On washing days two families shared a wash house where there was a tub pos-stick and a boiler. The boiler would need to be lighted early morning.
I was born in 1909 at Percy Main where I grew up; I remember spending Sundays on the Lonnen and people being allowed to play on the Makepeace Farm field.
I went to Church at St John’s Church Percy Main and attended Percy Main Council School with my five brothers.
In those days women didn’t work, they stayed at home and looked after their families. It wasn’t easy – for instance, on washing days two families shared a wash house where there was a tub, poss-stick and a boiler. The boiler would need to be lighted early morning. First, the clothes would be washed, next came the scrubbing followed by the rinsing and finally a rinse in Dolly Blue. The clothes were then put through the big wooden rolls of a wringer that usually stood out in the yard and sometimes it took two to turn the handle to get the sheets and blankets through.
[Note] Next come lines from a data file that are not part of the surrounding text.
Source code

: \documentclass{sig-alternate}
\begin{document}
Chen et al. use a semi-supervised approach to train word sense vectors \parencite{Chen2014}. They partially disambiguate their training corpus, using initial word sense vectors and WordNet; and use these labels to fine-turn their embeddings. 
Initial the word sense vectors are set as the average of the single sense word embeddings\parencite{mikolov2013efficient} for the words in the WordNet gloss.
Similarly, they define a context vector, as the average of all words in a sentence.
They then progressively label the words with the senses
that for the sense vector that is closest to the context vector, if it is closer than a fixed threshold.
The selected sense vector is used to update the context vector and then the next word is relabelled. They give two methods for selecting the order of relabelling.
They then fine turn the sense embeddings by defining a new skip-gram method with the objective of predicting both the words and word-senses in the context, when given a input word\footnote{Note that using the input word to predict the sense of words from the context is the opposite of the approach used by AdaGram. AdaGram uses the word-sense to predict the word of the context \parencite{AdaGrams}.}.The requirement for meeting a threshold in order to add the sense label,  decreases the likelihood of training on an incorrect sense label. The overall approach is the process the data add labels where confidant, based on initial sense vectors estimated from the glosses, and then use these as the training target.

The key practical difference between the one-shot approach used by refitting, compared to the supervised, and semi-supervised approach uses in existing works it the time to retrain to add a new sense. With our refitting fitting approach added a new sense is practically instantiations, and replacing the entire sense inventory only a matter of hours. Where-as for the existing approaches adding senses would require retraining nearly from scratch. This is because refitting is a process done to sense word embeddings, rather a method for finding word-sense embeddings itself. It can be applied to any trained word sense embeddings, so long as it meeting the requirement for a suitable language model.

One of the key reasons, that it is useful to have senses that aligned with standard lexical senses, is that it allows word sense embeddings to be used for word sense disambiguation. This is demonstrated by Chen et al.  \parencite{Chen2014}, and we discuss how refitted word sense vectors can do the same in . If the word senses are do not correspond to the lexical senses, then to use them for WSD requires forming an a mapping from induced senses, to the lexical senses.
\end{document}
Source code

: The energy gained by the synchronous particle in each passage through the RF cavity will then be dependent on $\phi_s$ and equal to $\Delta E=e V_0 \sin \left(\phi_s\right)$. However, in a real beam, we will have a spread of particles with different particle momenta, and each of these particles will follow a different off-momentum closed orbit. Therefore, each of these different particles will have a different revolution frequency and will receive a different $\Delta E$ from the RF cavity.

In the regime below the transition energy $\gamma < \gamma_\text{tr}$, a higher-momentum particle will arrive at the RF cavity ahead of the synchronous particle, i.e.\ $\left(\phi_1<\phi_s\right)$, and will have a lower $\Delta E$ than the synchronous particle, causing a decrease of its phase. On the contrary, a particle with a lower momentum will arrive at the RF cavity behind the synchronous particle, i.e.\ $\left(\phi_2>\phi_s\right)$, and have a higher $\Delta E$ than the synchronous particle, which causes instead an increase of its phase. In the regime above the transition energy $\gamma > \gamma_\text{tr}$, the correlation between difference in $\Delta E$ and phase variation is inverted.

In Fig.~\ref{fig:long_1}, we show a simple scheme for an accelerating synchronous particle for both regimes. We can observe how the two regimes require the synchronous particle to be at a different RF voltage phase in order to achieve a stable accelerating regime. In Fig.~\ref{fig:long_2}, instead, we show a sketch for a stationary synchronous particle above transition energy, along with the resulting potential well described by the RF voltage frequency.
Lastly, the clothes would be hung out in the back lane on a line supported by a long prop.
Sometimes you would just get the clean washing pegged out and down the lane would come the coalman with his horse and cart piled high with one-hundredweight sacks of coal. We would then have to run into the lane and raise the props as high as we could so that the horse and cart could pass underneath.
There was often ructions on, as occasionally a snowy white sheet would trail over the tops of the coal bags. That reminds me of a women from the next street to us. She would carry her mats into our back lane to shake them. My mother caught her one day doing this just after she had pegged out her wet sheets.